─── DATASET EXTRACT

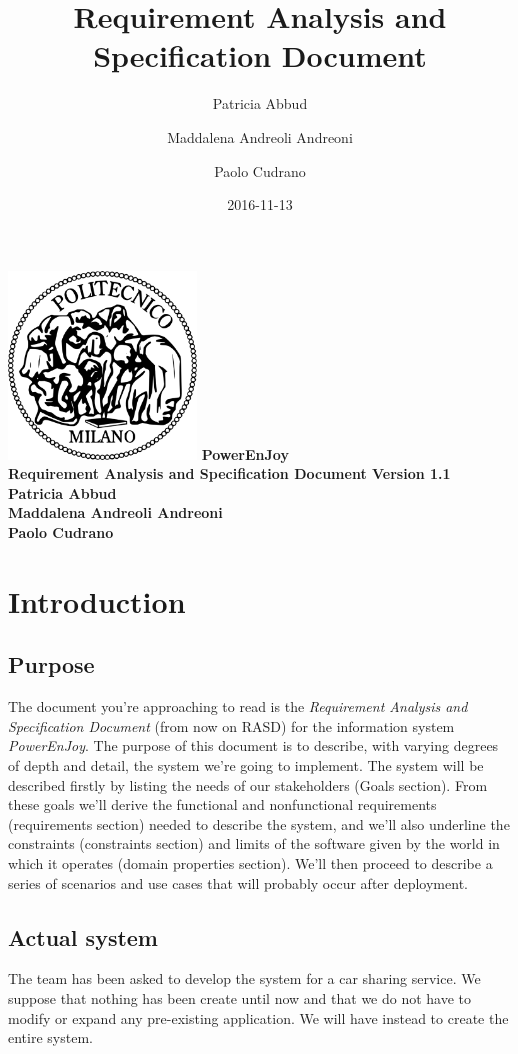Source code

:\documentclass[12pt, a4paper]{article}
\title{Requirement Analysis and Specification Document}
\date{2016-11-13}
\author{
	Patricia Abbud
	\and
	Maddalena Andreoli Andreoni
	\and
	Paolo Cudrano
}
\begin{document}
	\begin{titlepage}
		\centering
		\includegraphics[width=5cm]{img/polimi_logo.png} %
		\vfill
		{\bfseries\Large
			PowerEnJoy\\
			Requirement Analysis and Specification Document
			Version 1.1\\
			\vskip4cm
			Patricia Abbud\\
			Maddalena Andreoli Andreoni\\
			Paolo Cudrano\\
		}
		\vfill
		\vfill
	\end{titlepage}

	\tableofcontents
	\newpage

	\section{Introduction}
		\subsection{Purpose}
			The document you're approaching to read is the \textit{Requirement Analysis and Specification Document} (from now on RASD) for the information system \textit{PowerEnJoy}. The purpose of this document is to describe, with varying degrees of depth and detail, the system we're going to implement. The system will be described firstly by listing the needs of our stakeholders (Goals section). From these goals we'll derive the functional and nonfunctional requirements (requirements section) needed to describe the system, and we'll also underline the constraints (constraints section) and limits of the software given by the world in which it operates (domain properties section). We'll then proceed to describe a series of scenarios and use cases that will probably occur after deployment.  
			
		\subsection{Actual system}
			The team has been asked to develop the system for a car sharing service. We suppose that nothing has been create until now and that we do not have to modify or expand any pre-existing application. We will have instead to create the entire system.
		
\end{document}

──────

● **PROBLEM TO SOLVE**
Everything in the data except the pictures must be transcribed exactly.

● **RESPONSE TO THE EXERCISE**
Source code

:\documentclass[12pt, a4paper]{article}
\title{Requirement Analysis and Specification Document}
\date{2016-11-13}
\author{
	Patricia Abbud
	\and
	Maddalena Andreoli Andreoni
	\and
	Paolo Cudrano
}
\begin{document}
	\begin{titlepage}
		\centering
		\includegraphics[width=5cm]{img/polimi_logo.png} %
		\vfill
		{\bfseries\Large
			PowerEnJoy\\
			Requirement Analysis and Specification Document
			Version 1.1\\
			\vskip4cm
			Patricia Abbud\\
			Maddalena Andreoli Andreoni\\
			Paolo Cudrano\\
		}
		\vfill
		\vfill
	\end{titlepage}

	\tableofcontents
	\newpage

	\section{Introduction}
		\subsection{Purpose}
			The document you're approaching to read is the \textit{Requirement Analysis and Specification Document} (from now on RASD) for the information system \textit{PowerEnJoy}. The purpose of this document is to describe, with varying degrees of depth and detail, the system we're going to implement. The system will be described firstly by listing the needs of our stakeholders (Goals section). From these goals we'll derive the functional and nonfunctional requirements (requirements section) needed to describe the system, and we'll also underline the constraints (constraints section) and limits of the software given by the world in which it operates (domain properties section). We'll then proceed to describe a series of scenarios and use cases that will probably occur after deployment.  
			
		\subsection{Actual system}
			The team has been asked to develop the system for a car sharing service. We suppose that nothing has been create until now and that we do not have to modify or expand any pre-existing application. We will have instead to create the entire system.
		
\end{document}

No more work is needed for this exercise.